Exercise aim
Word for word, repeat the entries, minus the pictures.

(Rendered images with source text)
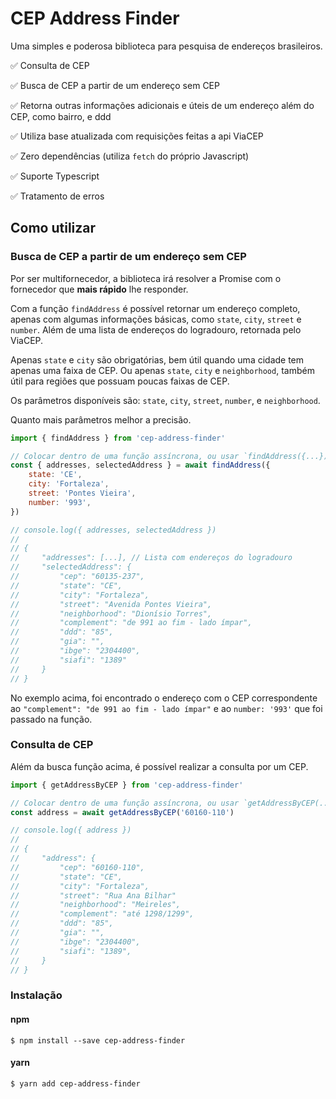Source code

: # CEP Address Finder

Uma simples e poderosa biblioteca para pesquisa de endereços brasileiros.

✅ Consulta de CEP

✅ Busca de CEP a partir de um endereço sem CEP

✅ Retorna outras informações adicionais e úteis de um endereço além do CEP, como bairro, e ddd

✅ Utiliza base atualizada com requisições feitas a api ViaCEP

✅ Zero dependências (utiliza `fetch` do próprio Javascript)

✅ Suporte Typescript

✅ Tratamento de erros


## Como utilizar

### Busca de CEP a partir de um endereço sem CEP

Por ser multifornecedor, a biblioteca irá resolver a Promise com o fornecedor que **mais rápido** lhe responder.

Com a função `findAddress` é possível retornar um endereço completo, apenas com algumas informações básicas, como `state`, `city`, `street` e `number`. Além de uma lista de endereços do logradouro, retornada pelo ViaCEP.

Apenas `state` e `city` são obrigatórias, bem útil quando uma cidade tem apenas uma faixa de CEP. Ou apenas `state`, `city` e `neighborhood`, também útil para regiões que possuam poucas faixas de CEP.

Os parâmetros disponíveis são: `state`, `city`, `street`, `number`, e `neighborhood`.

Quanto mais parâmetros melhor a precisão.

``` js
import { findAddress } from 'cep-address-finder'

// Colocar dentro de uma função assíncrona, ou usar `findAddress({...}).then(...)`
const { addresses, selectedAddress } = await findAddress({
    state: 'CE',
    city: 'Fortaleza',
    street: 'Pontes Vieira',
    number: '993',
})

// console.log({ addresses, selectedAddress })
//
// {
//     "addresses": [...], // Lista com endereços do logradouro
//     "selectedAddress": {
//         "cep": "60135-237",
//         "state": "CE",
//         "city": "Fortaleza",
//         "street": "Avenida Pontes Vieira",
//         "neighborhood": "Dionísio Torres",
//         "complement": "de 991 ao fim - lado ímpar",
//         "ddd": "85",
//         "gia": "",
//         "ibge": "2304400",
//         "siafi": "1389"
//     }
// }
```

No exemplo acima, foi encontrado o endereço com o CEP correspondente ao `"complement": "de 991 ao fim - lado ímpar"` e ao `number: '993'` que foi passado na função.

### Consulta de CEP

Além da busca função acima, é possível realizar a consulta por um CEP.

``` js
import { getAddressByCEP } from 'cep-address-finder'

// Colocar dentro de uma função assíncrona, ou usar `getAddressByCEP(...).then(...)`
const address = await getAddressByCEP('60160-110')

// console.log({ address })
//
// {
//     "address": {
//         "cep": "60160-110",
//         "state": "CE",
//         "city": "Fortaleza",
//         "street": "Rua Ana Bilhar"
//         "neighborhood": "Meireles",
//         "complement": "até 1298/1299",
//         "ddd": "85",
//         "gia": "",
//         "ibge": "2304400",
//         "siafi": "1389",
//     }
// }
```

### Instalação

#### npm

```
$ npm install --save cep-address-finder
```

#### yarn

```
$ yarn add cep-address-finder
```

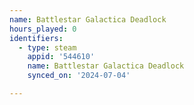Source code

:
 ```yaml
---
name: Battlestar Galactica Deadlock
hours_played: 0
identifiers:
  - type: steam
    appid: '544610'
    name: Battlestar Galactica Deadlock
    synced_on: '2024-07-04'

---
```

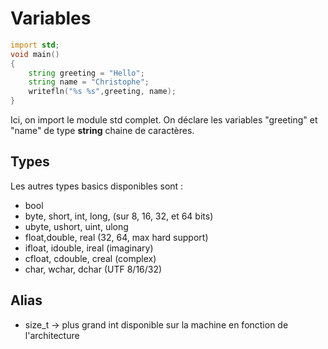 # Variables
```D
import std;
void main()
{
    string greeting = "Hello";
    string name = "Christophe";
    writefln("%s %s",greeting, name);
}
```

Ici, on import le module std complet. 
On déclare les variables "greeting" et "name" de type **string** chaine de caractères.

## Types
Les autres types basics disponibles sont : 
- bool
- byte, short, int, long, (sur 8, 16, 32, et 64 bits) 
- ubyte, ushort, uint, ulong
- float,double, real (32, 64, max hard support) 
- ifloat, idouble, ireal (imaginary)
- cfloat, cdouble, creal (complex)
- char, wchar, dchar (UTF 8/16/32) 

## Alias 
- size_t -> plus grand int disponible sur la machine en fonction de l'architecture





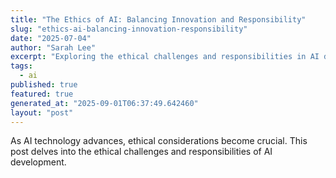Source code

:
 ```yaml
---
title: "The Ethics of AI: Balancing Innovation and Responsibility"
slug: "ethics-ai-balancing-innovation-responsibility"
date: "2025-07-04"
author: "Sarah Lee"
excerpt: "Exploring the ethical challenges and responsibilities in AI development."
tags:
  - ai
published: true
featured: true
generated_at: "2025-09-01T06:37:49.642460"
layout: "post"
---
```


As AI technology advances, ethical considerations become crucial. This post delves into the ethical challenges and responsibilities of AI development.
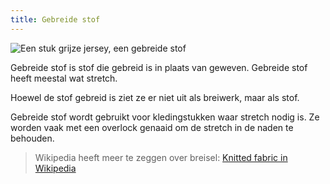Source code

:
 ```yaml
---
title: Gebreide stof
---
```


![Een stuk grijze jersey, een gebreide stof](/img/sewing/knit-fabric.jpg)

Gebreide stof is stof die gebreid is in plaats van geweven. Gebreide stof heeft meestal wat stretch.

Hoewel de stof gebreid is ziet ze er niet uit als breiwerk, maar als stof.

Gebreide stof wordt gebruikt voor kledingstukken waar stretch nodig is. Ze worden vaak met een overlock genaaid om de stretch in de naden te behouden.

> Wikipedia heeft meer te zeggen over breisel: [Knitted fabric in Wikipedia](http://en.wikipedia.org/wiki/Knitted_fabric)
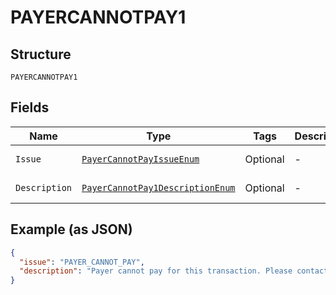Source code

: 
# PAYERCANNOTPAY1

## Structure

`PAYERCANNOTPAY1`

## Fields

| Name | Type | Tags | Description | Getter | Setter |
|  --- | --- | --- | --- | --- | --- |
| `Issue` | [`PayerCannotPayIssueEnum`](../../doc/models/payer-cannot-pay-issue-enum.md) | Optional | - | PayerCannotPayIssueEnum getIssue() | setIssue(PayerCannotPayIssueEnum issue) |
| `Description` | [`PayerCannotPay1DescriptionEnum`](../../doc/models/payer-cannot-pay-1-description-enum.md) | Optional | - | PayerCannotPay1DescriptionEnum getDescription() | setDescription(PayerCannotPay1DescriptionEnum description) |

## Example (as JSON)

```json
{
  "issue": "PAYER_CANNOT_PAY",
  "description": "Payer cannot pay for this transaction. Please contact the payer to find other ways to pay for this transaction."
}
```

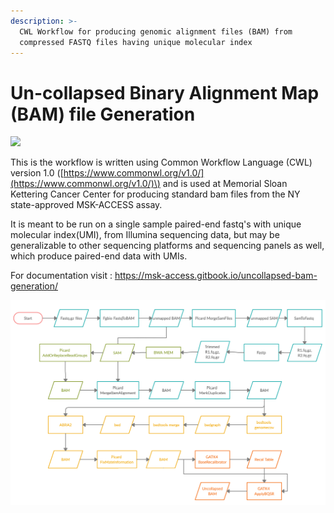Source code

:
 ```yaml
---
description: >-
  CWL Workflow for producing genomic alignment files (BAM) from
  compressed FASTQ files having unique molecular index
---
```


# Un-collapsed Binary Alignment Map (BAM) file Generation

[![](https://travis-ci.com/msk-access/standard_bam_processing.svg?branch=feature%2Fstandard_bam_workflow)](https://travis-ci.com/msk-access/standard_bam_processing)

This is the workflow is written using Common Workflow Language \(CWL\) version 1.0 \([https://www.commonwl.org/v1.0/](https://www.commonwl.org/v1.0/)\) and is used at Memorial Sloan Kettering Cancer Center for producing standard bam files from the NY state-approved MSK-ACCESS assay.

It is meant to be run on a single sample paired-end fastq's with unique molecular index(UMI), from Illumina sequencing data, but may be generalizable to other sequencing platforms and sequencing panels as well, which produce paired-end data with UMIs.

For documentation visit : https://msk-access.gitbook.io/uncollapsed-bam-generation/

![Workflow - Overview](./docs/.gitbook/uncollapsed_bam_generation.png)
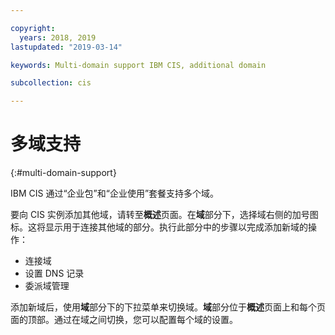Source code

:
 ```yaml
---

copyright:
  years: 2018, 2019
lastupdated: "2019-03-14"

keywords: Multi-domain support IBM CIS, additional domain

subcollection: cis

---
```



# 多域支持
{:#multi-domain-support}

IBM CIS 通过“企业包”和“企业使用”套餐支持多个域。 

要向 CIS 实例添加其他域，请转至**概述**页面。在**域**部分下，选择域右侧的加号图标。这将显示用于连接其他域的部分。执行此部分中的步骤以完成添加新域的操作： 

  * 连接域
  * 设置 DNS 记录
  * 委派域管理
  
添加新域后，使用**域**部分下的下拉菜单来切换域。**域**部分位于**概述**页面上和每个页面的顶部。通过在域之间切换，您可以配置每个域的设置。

Completed task
Source code

: # CEP Address Finder

Uma simples e poderosa biblioteca para pesquisa de endereços brasileiros.

✅ Consulta de CEP

✅ Busca de CEP a partir de um endereço sem CEP

✅ Retorna outras informações adicionais e úteis de um endereço além do CEP, como bairro, e ddd

✅ Utiliza base atualizada com requisições feitas a api ViaCEP

✅ Zero dependências (utiliza `fetch` do próprio Javascript)

✅ Suporte Typescript

✅ Tratamento de erros


## Como utilizar

### Busca de CEP a partir de um endereço sem CEP

Por ser multifornecedor, a biblioteca irá resolver a Promise com o fornecedor que **mais rápido** lhe responder.

Com a função `findAddress` é possível retornar um endereço completo, apenas com algumas informações básicas, como `state`, `city`, `street` e `number`. Além de uma lista de endereços do logradouro, retornada pelo ViaCEP.

Apenas `state` e `city` são obrigatórias, bem útil quando uma cidade tem apenas uma faixa de CEP. Ou apenas `state`, `city` e `neighborhood`, também útil para regiões que possuam poucas faixas de CEP.

Os parâmetros disponíveis são: `state`, `city`, `street`, `number`, e `neighborhood`.

Quanto mais parâmetros melhor a precisão.

``` js
import { findAddress } from 'cep-address-finder'

// Colocar dentro de uma função assíncrona, ou usar `findAddress({...}).then(...)`
const { addresses, selectedAddress } = await findAddress({
    state: 'CE',
    city: 'Fortaleza',
    street: 'Pontes Vieira',
    number: '993',
})

// console.log({ addresses, selectedAddress })
//
// {
//     "addresses": [...], // Lista com endereços do logradouro
//     "selectedAddress": {
//         "cep": "60135-237",
//         "state": "CE",
//         "city": "Fortaleza",
//         "street": "Avenida Pontes Vieira",
//         "neighborhood": "Dionísio Torres",
//         "complement": "de 991 ao fim - lado ímpar",
//         "ddd": "85",
//         "gia": "",
//         "ibge": "2304400",
//         "siafi": "1389"
//     }
// }
```

No exemplo acima, foi encontrado o endereço com o CEP correspondente ao `"complement": "de 991 ao fim - lado ímpar"` e ao `number: '993'` que foi passado na função.

### Consulta de CEP

Além da busca função acima, é possível realizar a consulta por um CEP.

``` js
import { getAddressByCEP } from 'cep-address-finder'

// Colocar dentro de uma função assíncrona, ou usar `getAddressByCEP(...).then(...)`
const address = await getAddressByCEP('60160-110')

// console.log({ address })
//
// {
//     "address": {
//         "cep": "60160-110",
//         "state": "CE",
//         "city": "Fortaleza",
//         "street": "Rua Ana Bilhar"
//         "neighborhood": "Meireles",
//         "complement": "até 1298/1299",
//         "ddd": "85",
//         "gia": "",
//         "ibge": "2304400",
//         "siafi": "1389",
//     }
// }
```

### Instalação

#### npm

```
$ npm install --save cep-address-finder
```

#### yarn

```
$ yarn add cep-address-finder
```

Source code

:
 ```yaml
---
name: Battlestar Galactica Deadlock
hours_played: 0
identifiers:
  - type: steam
    appid: '544610'
    name: Battlestar Galactica Deadlock
    synced_on: '2024-07-04'

---
```

 # Variables
```D
import std;
void main()
{
    string greeting = "Hello";
    string name = "Christophe";
    writefln("%s %s",greeting, name);
}
```

Ici, on import le module std complet. 
On déclare les variables "greeting" et "name" de type **string** chaine de caractères.

## Types
Les autres types basics disponibles sont : 
- bool
- byte, short, int, long, (sur 8, 16, 32, et 64 bits) 
- ubyte, ushort, uint, ulong
- float,double, real (32, 64, max hard support) 
- ifloat, idouble, ireal (imaginary)
- cfloat, cdouble, creal (complex)
- char, wchar, dchar (UTF 8/16/32) 

## Alias 
- size_t -> plus grand int disponible sur la machine en fonction de l'architecture





Source code

:
 ```yaml
---
title: "The Ethics of AI: Balancing Innovation and Responsibility"
slug: "ethics-ai-balancing-innovation-responsibility"
date: "2025-07-04"
author: "Sarah Lee"
excerpt: "Exploring the ethical challenges and responsibilities in AI development."
tags:
  - ai
published: true
featured: true
generated_at: "2025-09-01T06:37:49.642460"
layout: "post"
---
```


As AI technology advances, ethical considerations become crucial. This post delves into the ethical challenges and responsibilities of AI development.
Source code

:
 ```yaml
---
title: Gebreide stof
---
```


![Een stuk grijze jersey, een gebreide stof](/img/sewing/knit-fabric.jpg)

Gebreide stof is stof die gebreid is in plaats van geweven. Gebreide stof heeft meestal wat stretch.

Hoewel de stof gebreid is ziet ze er niet uit als breiwerk, maar als stof.

Gebreide stof wordt gebruikt voor kledingstukken waar stretch nodig is. Ze worden vaak met een overlock genaaid om de stretch in de naden te behouden.

> Wikipedia heeft meer te zeggen over breisel: [Knitted fabric in Wikipedia](http://en.wikipedia.org/wiki/Knitted_fabric)
Source code

: 
# PAYERCANNOTPAY1

## Structure

`PAYERCANNOTPAY1`

## Fields

| Name | Type | Tags | Description | Getter | Setter |
|  --- | --- | --- | --- | --- | --- |
| `Issue` | [`PayerCannotPayIssueEnum`](../../doc/models/payer-cannot-pay-issue-enum.md) | Optional | - | PayerCannotPayIssueEnum getIssue() | setIssue(PayerCannotPayIssueEnum issue) |
| `Description` | [`PayerCannotPay1DescriptionEnum`](../../doc/models/payer-cannot-pay-1-description-enum.md) | Optional | - | PayerCannotPay1DescriptionEnum getDescription() | setDescription(PayerCannotPay1DescriptionEnum description) |

## Example (as JSON)

```json
{
  "issue": "PAYER_CANNOT_PAY",
  "description": "Payer cannot pay for this transaction. Please contact the payer to find other ways to pay for this transaction."
}
```

Source code

:
 ```yaml
---
description: >-
  CWL Workflow for producing genomic alignment files (BAM) from
  compressed FASTQ files having unique molecular index
---
```


# Un-collapsed Binary Alignment Map (BAM) file Generation

[![](https://travis-ci.com/msk-access/standard_bam_processing.svg?branch=feature%2Fstandard_bam_workflow)](https://travis-ci.com/msk-access/standard_bam_processing)

This is the workflow is written using Common Workflow Language \(CWL\) version 1.0 \([https://www.commonwl.org/v1.0/](https://www.commonwl.org/v1.0/)\) and is used at Memorial Sloan Kettering Cancer Center for producing standard bam files from the NY state-approved MSK-ACCESS assay.

It is meant to be run on a single sample paired-end fastq's with unique molecular index(UMI), from Illumina sequencing data, but may be generalizable to other sequencing platforms and sequencing panels as well, which produce paired-end data with UMIs.

For documentation visit : https://msk-access.gitbook.io/uncollapsed-bam-generation/

![Workflow - Overview](./docs/.gitbook/uncollapsed_bam_generation.png)
Source code

:
 ```yaml
---

copyright:
  years: 2018, 2019
lastupdated: "2019-03-14"

keywords: Multi-domain support IBM CIS, additional domain

subcollection: cis

---
```



# 多域支持
{:#multi-domain-support}

IBM CIS 通过“企业包”和“企业使用”套餐支持多个域。 

要向 CIS 实例添加其他域，请转至**概述**页面。在**域**部分下，选择域右侧的加号图标。这将显示用于连接其他域的部分。执行此部分中的步骤以完成添加新域的操作： 

  * 连接域
  * 设置 DNS 记录
  * 委派域管理
  
添加新域后，使用**域**部分下的下拉菜单来切换域。**域**部分位于**概述**页面上和每个页面的顶部。通过在域之间切换，您可以配置每个域的设置。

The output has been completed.